U.S. Embassy Tracked Indonesia Mass Murder 1965
Published: Oct 17, 2017
Briefing Book #607
Edited by Brad Simpson,
Founder and Director of the Indonesia and East Timor Documentation
Project, Associate Professor of History and Asian Studies, University of
Connecticut
For further information, contact: 609-751-8206
For further information, contact: 609-751-8206
Newly Declassified U.S. Embassy Jakarta Files Detail Army Killings, U.S. support for Quashing Leftist Labor Movement
The 39 documents made available today come from a collection of
nearly 30,000 pages of files constituting much of the daily record of
the U.S. Embassy in Jakarta, Indonesia, from 1964-1968. The collection,
much of it formerly classified, was processed by the National
Declassification Center in response to growing public interest in the
remaining U.S. documents concerning the mass killings of 1965-1966.
American and Indonesian human rights and freedom of information
activists, filmmakers, as well as a group of U.S. Senators led by Tom
Udall (D-NM), had called for the materials to be made public.
The documents concern one of the most important and turbulent
chapters in Indonesian history and U.S.-Indonesian relations, which
witnessed the gradual collapse of ties between Jakarta and Washington, a
low-level war with Britain over the formation of Malaysia, rising
tension between the Indonesian Army and the Indonesian Communist Party,
the growing radicalization of Indonesian President Sukarno, and the
expansion of U.S. covert operations aimed at provoking a clash between
the Army and PKI. These tensions erupted in the aftermath of an
attempted purge of the Army by the September 30th Movement – a group of
military officers with the collaboration of a handful of PKI leaders.

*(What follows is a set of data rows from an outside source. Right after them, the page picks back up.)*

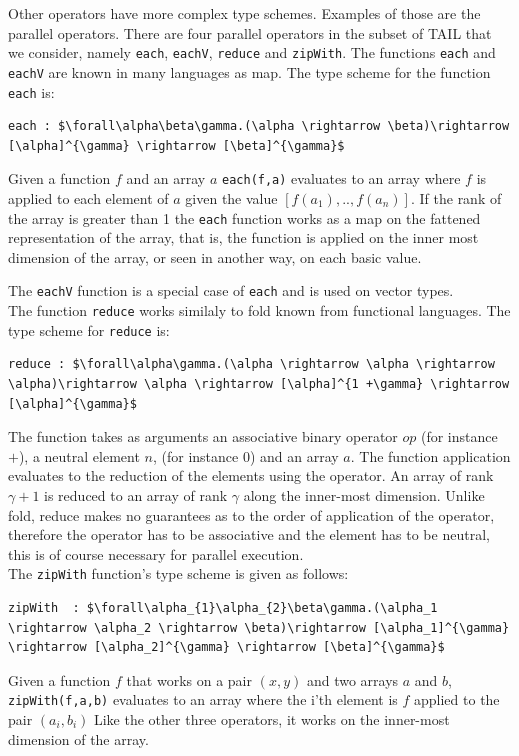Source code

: \documentclass[11pt]{article}
\begin{document}
Other operators have more complex type schemes. Examples of those are the parallel operators. 
There are four parallel operators in the subset of TAIL that we consider, namely {\tt each}, {\tt eachV}, {\tt reduce} and {\tt zipWith}.
The functions {\tt each} and {\tt eachV} are known in many languages as map.
The type scheme for the function {\tt each} is:
\begin{lstlisting}[numbers=none,frame=none]
each : $\forall\alpha\beta\gamma.(\alpha \rightarrow \beta)\rightarrow [\alpha]^{\gamma} \rightarrow [\beta]^{\gamma}$
\end{lstlisting}
Given a function $f$ and an array $a$ {\tt each(f,a)} evaluates to an array where $f$ is applied to each element of $a$ given the value $[f(a_1),..,f(a_n)]$.
If the rank of the array is greater than 1 the {\tt each} function works as a map on the fattened representation of the array,
that is, the function is applied on the inner most dimension of the array, or seen in another way, on each basic value.

The {\tt eachV} function is a special case of {\tt each} and is used on vector types.\\

The function {\tt reduce} works similaly to fold known from functional languages. The type scheme for {\tt reduce} is:
\begin{lstlisting}[numbers=none,frame=none]
reduce : $\forall\alpha\gamma.(\alpha \rightarrow \alpha \rightarrow \alpha)\rightarrow \alpha \rightarrow [\alpha]^{1 +\gamma} \rightarrow [\alpha]^{\gamma}$
\end{lstlisting}
The function takes as arguments an associative binary operator $op$ (for instance $+$), a neutral element $n$, (for instance 0) and an array $a$.
The function application evaluates to the reduction of the elements using the operator.
An array of rank $\gamma+1$ is reduced to an array of rank $\gamma$ along the inner-most dimension.
Unlike fold, reduce makes no guarantees as to the order of application of the operator, therefore the operator has to be associative and the element has to be neutral, this is of course necessary for parallel execution.\\

The {\tt zipWith} function's type scheme is given as follows: 
\begin{lstlisting}[numbers=none,frame=none]
zipWith  : $\forall\alpha_{1}\alpha_{2}\beta\gamma.(\alpha_1 \rightarrow \alpha_2 \rightarrow \beta)\rightarrow [\alpha_1]^{\gamma} \rightarrow [\alpha_2]^{\gamma} \rightarrow [\beta]^{\gamma}$
\end{lstlisting}
Given a function $f$ that works on a pair $(x,y)$ and two arrays $a$ and $b$, {\tt zipWith(f,a,b)}  evaluates to an array where the i'th element is $f$ applied to the pair $(a_i,b_i)$ 
Like the other three operators, it works on the inner-most dimension of the array\cite{ElsmanDybdal:Array:2014}.\\
\end{document}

After crushing the Movement, which had kidnapped and killed six
high-ranking Army generals, the Indonesian Army and its paramilitary
allies launched a campaign of annihilation against the PKI and its
affiliated organizations, killing up to 500,000 alleged PKI supporters
between October 1965 and March 1966, imprisoning up to a million more,
and eventually ousting Sukarno and replacing him with General Suharto,
who ruled Indonesia for the next 32 years before he himself was
overthrown in May 1998.
In an unprecedented collaboration, the National Security Archive
worked with the National Declassification Center (NDC) to make the
entirety of this collection available to the public by scanning and
digitizing the collection, which will be incorporated into the National
Archives and Records Administration’s (NARA) digital finding aids. When
completed, scholars, journalists, and researchers will be able to search
the documents by date, keyword, or name, providing unparalleled access,
in particular for the Indonesian public, to a unique collection of
records concerning one of the most important periods of Indonesian
history.
Of the 30,000 pages processed by the NDC, several hundred documents
remain classified and are undergoing further review before their
scheduled release in early 2018. While some of the documents in this
collection were declassified and deposited at NARA or the Lyndon Johnson
Presidential Library in the late 1990s, many thousands of pages are
being made available for the first time in more than 50 years.